Please transcribe the entries below without changing a single character.
------ Data to use
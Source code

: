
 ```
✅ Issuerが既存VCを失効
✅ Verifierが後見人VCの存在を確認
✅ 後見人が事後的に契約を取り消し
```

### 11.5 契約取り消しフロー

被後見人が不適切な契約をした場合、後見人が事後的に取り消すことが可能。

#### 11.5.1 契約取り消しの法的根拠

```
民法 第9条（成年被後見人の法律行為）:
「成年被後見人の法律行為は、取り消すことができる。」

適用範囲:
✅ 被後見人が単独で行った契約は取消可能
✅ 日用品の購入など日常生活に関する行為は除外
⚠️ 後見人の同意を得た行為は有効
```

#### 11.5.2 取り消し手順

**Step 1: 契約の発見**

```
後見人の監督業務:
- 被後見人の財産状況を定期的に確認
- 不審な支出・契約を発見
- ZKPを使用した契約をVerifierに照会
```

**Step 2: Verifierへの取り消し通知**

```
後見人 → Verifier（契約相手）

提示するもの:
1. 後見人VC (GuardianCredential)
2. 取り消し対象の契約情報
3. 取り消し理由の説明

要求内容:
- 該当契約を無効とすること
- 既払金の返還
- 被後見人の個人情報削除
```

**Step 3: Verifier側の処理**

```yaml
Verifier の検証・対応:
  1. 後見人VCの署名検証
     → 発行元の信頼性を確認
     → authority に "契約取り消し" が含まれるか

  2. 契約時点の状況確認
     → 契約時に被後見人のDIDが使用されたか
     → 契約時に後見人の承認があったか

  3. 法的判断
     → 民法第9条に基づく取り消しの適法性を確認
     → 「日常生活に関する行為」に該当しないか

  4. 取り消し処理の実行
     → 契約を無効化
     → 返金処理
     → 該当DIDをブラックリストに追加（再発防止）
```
------------
__Exercise solution__.
Source code

:
 ```
✅ Issuerが既存VCを失効
✅ Verifierが後見人VCの存在を確認
✅ 後見人が事後的に契約を取り消し
```

### 11.5 契約取り消しフロー

被後見人が不適切な契約をした場合、後見人が事後的に取り消すことが可能。

#### 11.5.1 契約取り消しの法的根拠

```
民法 第9条（成年被後見人の法律行為）:
「成年被後見人の法律行為は、取り消すことができる。」

適用範囲:
✅ 被後見人が単独で行った契約は取消可能
✅ 日用品の購入など日常生活に関する行為は除外
⚠️ 後見人の同意を得た行為は有効
```

#### 11.5.2 取り消し手順

**Step 1: 契約の発見**

```
後見人の監督業務:
- 被後見人の財産状況を定期的に確認
- 不審な支出・契約を発見
- ZKPを使用した契約をVerifierに照会
```

**Step 2: Verifierへの取り消し通知**

```
後見人 → Verifier（契約相手）

提示するもの:
1. 後見人VC (GuardianCredential)
2. 取り消し対象の契約情報
3. 取り消し理由の説明

要求内容:
- 該当契約を無効とすること
- 既払金の返還
- 被後見人の個人情報削除
```

**Step 3: Verifier側の処理**

```yaml
Verifier の検証・対応:
  1. 後見人VCの署名検証
     → 発行元の信頼性を確認
     → authority に "契約取り消し" が含まれるか

  2. 契約時点の状況確認
     → 契約時に被後見人のDIDが使用されたか
     → 契約時に後見人の承認があったか

  3. 法的判断
     → 民法第9条に基づく取り消しの適法性を確認
     → 「日常生活に関する行為」に該当しないか

  4. 取り消し処理の実行
     → 契約を無効化
     → 返金処理
     → 該当DIDをブラックリストに追加（再発防止）
```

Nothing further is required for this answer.